The optimizer will choose when and how to make use of the SSE and SSE2 instructions when /arch is specified. SSE and SSE2 instructions will be used for some scalar floating-point computations, when it is determined that it is faster to use the SSE/SSE2 instructions and registers rather than the x87 floating-point register stack. As a result, your code will actually use a mixture of both x87 and SSE/SSE2 for floating-point computations. Additionally, with /arch:SSE2, SSE2 instructions can be used for some 64-bit integer operations.

In addition to using the SSE and SSE2 instructions, the compiler will also use other instructions that are present on the processor revisions that support SSE and SSE2. An example is the CMOV instruction that first appeared in the Pentium Pro revision of the Intel processors.


Probably not; It's just that floating point on x86 without SSE is ridiculously awkward, and it's becoming hard to find platforms with no SSE2, so no sense in making an effort to support the x87 or SSE1 instruction sets.


Unfortunately enough people have older CPUs that we still have to support x87 code generation; its just not used in the binary packages, you have to build the source to get it.


Why not do auto-detection?


Factor uses ahead of time compilation.
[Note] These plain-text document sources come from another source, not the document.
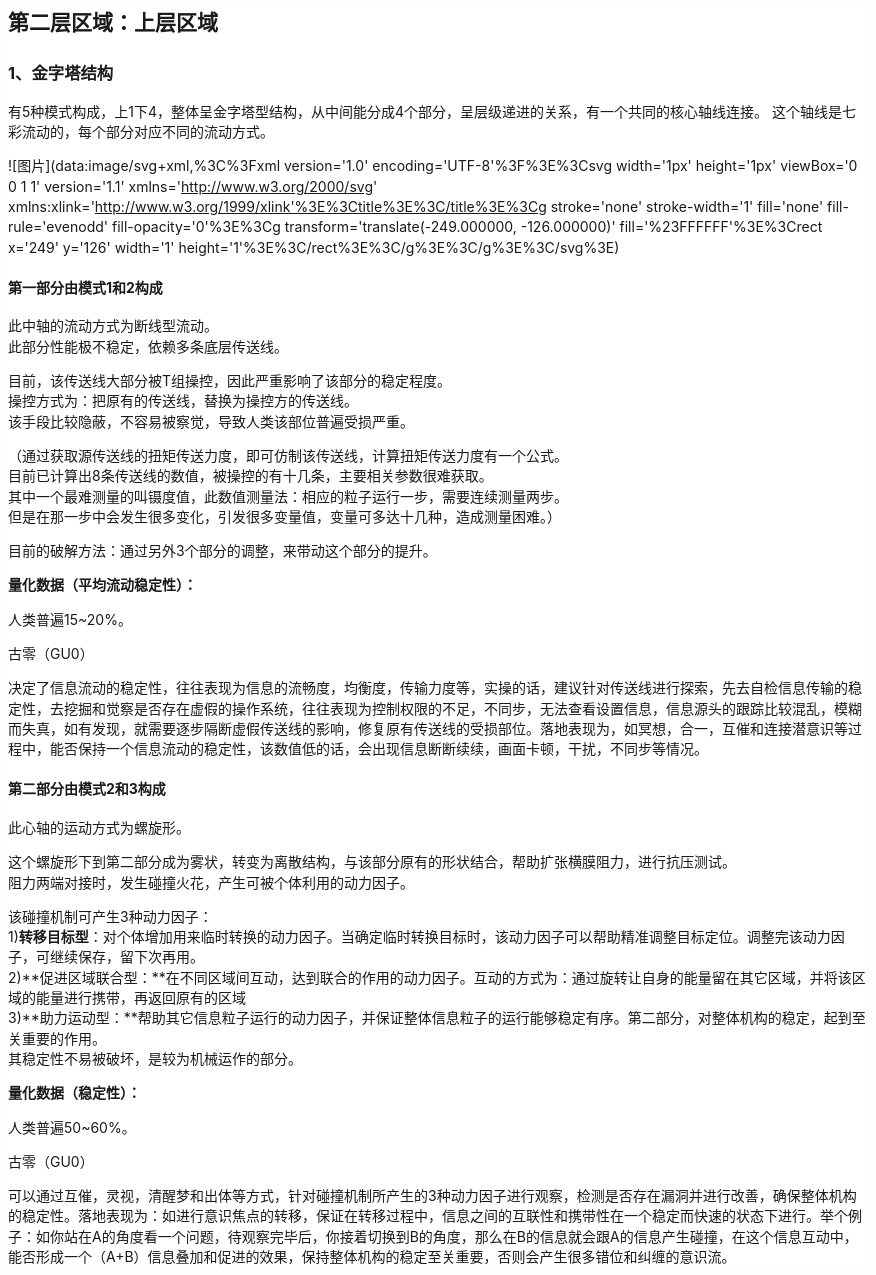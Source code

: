   

## 第二层区域：上层区域  

### 1、金字塔结构  

有5种模式构成，上1下4，整体呈金字塔型结构，从中间能分成4个部分，呈层级递进的关系，有一个共同的核心轴线连接。 
这个轴线是七彩流动的，每个部分对应不同的流动方式。

![图片](data:image/svg+xml,%3C%3Fxml version='1.0' encoding='UTF-8'%3F%3E%3Csvg width='1px' height='1px' viewBox='0 0 1 1' version='1.1' xmlns='http://www.w3.org/2000/svg' xmlns:xlink='http://www.w3.org/1999/xlink'%3E%3Ctitle%3E%3C/title%3E%3Cg stroke='none' stroke-width='1' fill='none' fill-rule='evenodd' fill-opacity='0'%3E%3Cg transform='translate(-249.000000, -126.000000)' fill='%23FFFFFF'%3E%3Crect x='249' y='126' width='1' height='1'%3E%3C/rect%3E%3C/g%3E%3C/g%3E%3C/svg%3E)

#### 第一部分由模式1和2构成

此中轴的流动方式为断线型流动。  
此部分性能极不稳定，依赖多条底层传送线。

目前，该传送线大部分被T组操控，因此严重影响了该部分的稳定程度。  
操控方式为：把原有的传送线，替换为操控方的传送线。  
该手段比较隐蔽，不容易被察觉，导致人类该部位普遍受损严重。

（通过获取源传送线的扭矩传送力度，即可仿制该传送线，计算扭矩传送力度有一个公式。  
目前已计算出8条传送线的数值，被操控的有十几条，主要相关参数很难获取。  
其中一个最难测量的叫镊度值，此数值测量法：相应的粒子运行一步，需要连续测量两步。  
但是在那一步中会发生很多变化，引发很多变量值，变量可多达十几种，造成测量困难。）

目前的破解方法：通过另外3个部分的调整，来带动这个部分的提升。

**量化数据（平均流动稳定性）：**

人类普遍15~20%。

古零（GU0）

决定了信息流动的稳定性，往往表现为信息的流畅度，均衡度，传输力度等，实操的话，建议针对传送线进行探索，先去自检信息传输的稳定性，去挖掘和觉察是否存在虚假的操作系统，往往表现为控制权限的不足，不同步，无法查看设置信息，信息源头的跟踪比较混乱，模糊而失真，如有发现，就需要逐步隔断虚假传送线的影响，修复原有传送线的受损部位。落地表现为，如冥想，合一，互催和连接潜意识等过程中，能否保持一个信息流动的稳定性，该数值低的话，会出现信息断断续续，画面卡顿，干扰，不同步等情况。  

  

#### 第二部分由模式2和3构成

此心轴的运动方式为螺旋形。  

这个螺旋形下到第二部分成为雾状，转变为离散结构，与该部分原有的形状结合，帮助扩张横膜阻力，进行抗压测试。  
阻力两端对接时，发生碰撞火花，产生可被个体利用的动力因子。

该碰撞机制可产生3种动力因子：  
1)**转移目标型**：对个体增加用来临时转换的动力因子。当确定临时转换目标时，该动力因子可以帮助精准调整目标定位。调整完该动力因子，可继续保存，留下次再用。  
2)**促进区域联合型：**在不同区域间互动，达到联合的作用的动力因子。互动的方式为：通过旋转让自身的能量留在其它区域，并将该区域的能量进行携带，再返回原有的区域  
3)**助力运动型：**帮助其它信息粒子运行的动力因子，并保证整体信息粒子的运行能够稳定有序。第二部分，对整体机构的稳定，起到至关重要的作用。  
其稳定性不易被破坏，是较为机械运作的部分。

**量化数据（稳定性）：**

人类普遍50~60%。

古零（GU0）

可以通过互催，灵视，清醒梦和出体等方式，针对碰撞机制所产生的3种动力因子进行观察，检测是否存在漏洞并进行改善，确保整体机构的稳定性。落地表现为：如进行意识焦点的转移，保证在转移过程中，信息之间的互联性和携带性在一个稳定而快速的状态下进行。举个例子：如你站在A的角度看一个问题，待观察完毕后，你接着切换到B的角度，那么在B的信息就会跟A的信息产生碰撞，在这个信息互动中，能否形成一个（A+B）信息叠加和促进的效果，保持整体机构的稳定至关重要，否则会产生很多错位和纠缠的意识流。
When you load a source file at the REPL, all definitions in it are compiled immediately, and compiled code is saved in the image. So when you download a pre-built binary package, all the code has already been compiled so auto-detection is not an option.

There are pros and cons to both compiling at load time or run time; one of the disadvantages of the former is less flexibility when it comes to using CPU-specific features.


Compile both at code generation time, pick the right one at run time.